» **Your assignment**:
Copy every line of the records exactly, without including the images.

» **Records to process**:
***

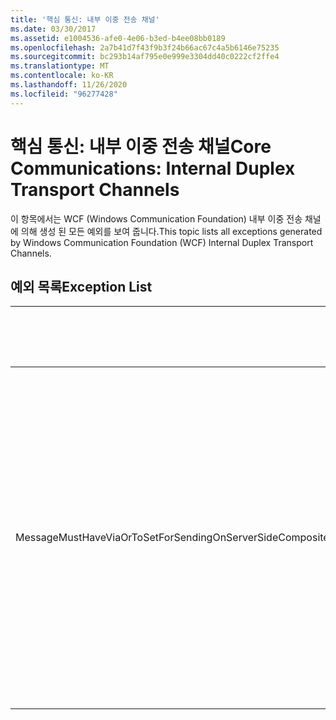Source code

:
 ```yaml
---
title: '핵심 통신: 내부 이중 전송 채널'
ms.date: 03/30/2017
ms.assetid: e1004536-afe0-4e06-b3ed-b4ee08bb0189
ms.openlocfilehash: 2a7b41d7f43f9b3f24b66ac67c4a5b6146e75235
ms.sourcegitcommit: bc293b14af795e0e999e3304dd40c0222cf2ffe4
ms.translationtype: MT
ms.contentlocale: ko-KR
ms.lasthandoff: 11/26/2020
ms.locfileid: "96277428"
---
```

# <a name="core-communications-internal-duplex-transport-channels"></a><span data-ttu-id="cd6b7-102">핵심 통신: 내부 이중 전송 채널</span><span class="sxs-lookup"><span data-stu-id="cd6b7-102">Core Communications: Internal Duplex Transport Channels</span></span>

<span data-ttu-id="cd6b7-103">이 항목에서는 WCF (Windows Communication Foundation) 내부 이중 전송 채널에 의해 생성 된 모든 예외를 보여 줍니다.</span><span class="sxs-lookup"><span data-stu-id="cd6b7-103">This topic lists all exceptions generated by Windows Communication Foundation (WCF) Internal Duplex Transport Channels.</span></span>  
  
## <a name="exception-list"></a><span data-ttu-id="cd6b7-104">예외 목록</span><span class="sxs-lookup"><span data-stu-id="cd6b7-104">Exception List</span></span>  
  
|<span data-ttu-id="cd6b7-105">리소스 코드</span><span class="sxs-lookup"><span data-stu-id="cd6b7-105">Resource Code</span></span>|<span data-ttu-id="cd6b7-106">리소스 문자열</span><span class="sxs-lookup"><span data-stu-id="cd6b7-106">Resource String</span></span>|  
|-------------------|---------------------|  
|<span data-ttu-id="cd6b7-107">MessageMustHaveViaOrToSetForSendingOnServerSideCompositeDuplexChannels</span><span class="sxs-lookup"><span data-stu-id="cd6b7-107">MessageMustHaveViaOrToSetForSendingOnServerSideCompositeDuplexChannels</span></span>|<span data-ttu-id="cd6b7-108">서버 복합 이중 채널에서 메시지를 보내려면 메시지의 'Via' 속성이나 'To' 헤더가 설정되어 있어야 합니다.</span><span class="sxs-lookup"><span data-stu-id="cd6b7-108">To send a message on server composite duplex channels, the message must have either the 'Via' property or the 'To' header set.</span></span>|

***

» **Response area**:
Source code

:
 ```yaml
---
title: '핵심 통신: 내부 이중 전송 채널'
ms.date: 03/30/2017
ms.assetid: e1004536-afe0-4e06-b3ed-b4ee08bb0189
ms.openlocfilehash: 2a7b41d7f43f9b3f24b66ac67c4a5b6146e75235
ms.sourcegitcommit: bc293b14af795e0e999e3304dd40c0222cf2ffe4
ms.translationtype: MT
ms.contentlocale: ko-KR
ms.lasthandoff: 11/26/2020
ms.locfileid: "96277428"
---
```

# <a name="core-communications-internal-duplex-transport-channels"></a><span data-ttu-id="cd6b7-102">핵심 통신: 내부 이중 전송 채널</span><span class="sxs-lookup"><span data-stu-id="cd6b7-102">Core Communications: Internal Duplex Transport Channels</span></span>

<span data-ttu-id="cd6b7-103">이 항목에서는 WCF (Windows Communication Foundation) 내부 이중 전송 채널에 의해 생성 된 모든 예외를 보여 줍니다.</span><span class="sxs-lookup"><span data-stu-id="cd6b7-103">This topic lists all exceptions generated by Windows Communication Foundation (WCF) Internal Duplex Transport Channels.</span></span>  
  
## <a name="exception-list"></a><span data-ttu-id="cd6b7-104">예외 목록</span><span class="sxs-lookup"><span data-stu-id="cd6b7-104">Exception List</span></span>  
  
|<span data-ttu-id="cd6b7-105">리소스 코드</span><span class="sxs-lookup"><span data-stu-id="cd6b7-105">Resource Code</span></span>|<span data-ttu-id="cd6b7-106">리소스 문자열</span><span class="sxs-lookup"><span data-stu-id="cd6b7-106">Resource String</span></span>|  
|-------------------|---------------------|  
|<span data-ttu-id="cd6b7-107">MessageMustHaveViaOrToSetForSendingOnServerSideCompositeDuplexChannels</span><span class="sxs-lookup"><span data-stu-id="cd6b7-107">MessageMustHaveViaOrToSetForSendingOnServerSideCompositeDuplexChannels</span></span>|<span data-ttu-id="cd6b7-108">서버 복합 이중 채널에서 메시지를 보내려면 메시지의 'Via' 속성이나 'To' 헤더가 설정되어 있어야 합니다.</span><span class="sxs-lookup"><span data-stu-id="cd6b7-108">To send a message on server composite duplex channels, the message must have either the 'Via' property or the 'To' header set.</span></span>|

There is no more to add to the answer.